A pilot study was conducted on another 10 community pharmacies to test the feasibility of the study procedure and to ensure that the data collection form was able to capture all the information required. In addition, the pilot study allowed the SC to become familiar with the study procedure and the data collection form. The data collection form was modified slightly before being used in the main study. The results of the pilot study were excluded from the main study.

Data collection procedure

There were 708 community pharmacies in the Klang Valley at the time of this study [24]. These community pharmacies were stratified based on their municipality and the number of community pharmacies selected from each municipality was proportional to the total number of community pharmacies in that municipality [24]. The community pharmacies were then selected at random based on random numbers generated by the Statistical Package for the Social Science (SPSS) software version 21.0 (IBM Corp, Armonk, New York). This study included only 100 community pharmacies based on previous SCM studies [15, 25]. However, a total of 150 community pharmacies were selected with an additional 50 to act as a buffer when a selected pharmacy did not have a pharmacist present during the SC’s visit or the pharmacy had ceased operation or did not meet the inclusion criteria.

The SC visited each community pharmacy and asked to see the pharmacist. If the pharmacist was present, the first question the SC asked was: “Can I have something for cough?”. The SC did not provide any other information unless he was asked by the pharmacist. If the pharmacist did not ask any further questions, the SC would probe the pharmacist with the following question: “Is the medicine suitable for my father?” This was to prompt the pharmacist to gather more information before providing any recommendation and to provide a basis for medication counselling.
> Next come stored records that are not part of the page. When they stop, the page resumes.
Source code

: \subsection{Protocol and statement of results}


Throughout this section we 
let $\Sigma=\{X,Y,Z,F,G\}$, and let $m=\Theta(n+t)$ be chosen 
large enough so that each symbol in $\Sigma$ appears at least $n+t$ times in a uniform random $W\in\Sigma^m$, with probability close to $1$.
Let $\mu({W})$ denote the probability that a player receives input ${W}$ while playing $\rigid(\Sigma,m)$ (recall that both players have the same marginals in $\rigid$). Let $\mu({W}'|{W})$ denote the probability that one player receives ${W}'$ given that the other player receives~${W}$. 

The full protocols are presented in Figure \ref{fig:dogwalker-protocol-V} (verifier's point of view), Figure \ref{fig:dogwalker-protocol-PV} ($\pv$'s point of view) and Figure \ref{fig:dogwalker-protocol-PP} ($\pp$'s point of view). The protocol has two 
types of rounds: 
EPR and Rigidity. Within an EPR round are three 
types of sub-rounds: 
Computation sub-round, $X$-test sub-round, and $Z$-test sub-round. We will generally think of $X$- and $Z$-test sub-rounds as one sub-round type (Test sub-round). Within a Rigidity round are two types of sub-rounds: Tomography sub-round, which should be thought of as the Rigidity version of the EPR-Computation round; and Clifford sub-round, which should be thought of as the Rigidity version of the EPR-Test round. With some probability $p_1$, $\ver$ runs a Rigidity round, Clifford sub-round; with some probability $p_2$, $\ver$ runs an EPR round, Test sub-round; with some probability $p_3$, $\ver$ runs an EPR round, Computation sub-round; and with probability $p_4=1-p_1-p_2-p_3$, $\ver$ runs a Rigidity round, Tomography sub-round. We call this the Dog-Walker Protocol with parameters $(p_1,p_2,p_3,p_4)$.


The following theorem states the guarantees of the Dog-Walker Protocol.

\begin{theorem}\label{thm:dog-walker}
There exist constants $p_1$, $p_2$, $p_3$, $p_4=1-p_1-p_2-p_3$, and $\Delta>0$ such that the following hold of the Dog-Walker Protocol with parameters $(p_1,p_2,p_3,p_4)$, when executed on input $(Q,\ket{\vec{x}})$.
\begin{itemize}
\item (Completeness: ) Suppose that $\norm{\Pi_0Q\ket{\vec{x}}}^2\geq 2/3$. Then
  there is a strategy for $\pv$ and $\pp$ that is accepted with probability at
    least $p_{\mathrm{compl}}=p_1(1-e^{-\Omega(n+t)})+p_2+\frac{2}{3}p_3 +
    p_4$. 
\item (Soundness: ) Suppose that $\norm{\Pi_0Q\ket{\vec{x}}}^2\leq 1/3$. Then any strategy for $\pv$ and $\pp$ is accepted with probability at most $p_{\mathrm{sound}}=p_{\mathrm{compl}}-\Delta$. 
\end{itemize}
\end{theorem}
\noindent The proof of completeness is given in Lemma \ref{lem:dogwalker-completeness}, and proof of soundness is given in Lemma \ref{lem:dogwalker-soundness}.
The SC would note the duration of consultation with the pharmacist by using the stopwatch function from his mobile phone while listening carefully to the pharmacist’s response, including questions asked and counselling points provided. At the end of the interaction with the pharmacist, the SC asked for the pharmacist’s name and name card to verify if the pharmacist was working full-time and also observed the pharmacist’s displayed name. In addition, the SC asked about the pharmacist’s duty schedule, in anticipation of future follow-up. Upon leaving the pharmacy, SC would immediately enter the information gathered from the encounter with the pharmacist in the data collection form. The SC visited the selected community pharmacies in the various municipalities until a total of 100 community pharmacies from those selected were covered.

Data analysis

All data were entered into and analysed using SPSS version 21 (IBM Corp, Armonk, New York). Descriptive statistics were generated for all the variables, with mean, standard deviation (SD) or median and interquartile range (IQR) for numeric or scale data. Associations between characteristics of community pharmacists or pharmacies and the number of questions asked or counselling elements provided were first analysed using Univariate Poisson Regression under the Generalised Linear Model function. Variables with p value equal to or less than 0.25 were further analysed using Multivariate Poisson Regression [26]. A p value less than 0.05 was considered statistically significant.

Results

The SC visited a total of 132 community pharmacies but only 100 community pharmacies were included in the present study. The remaining 32 community pharmacies were excluded due to various reasons: pharmacists were on leave or not available during the visits (24) and pharmacies closed or ceased operation (8). Characteristics of the 100 community pharmacists and pharmacies visited by the SC are shown in Table 1.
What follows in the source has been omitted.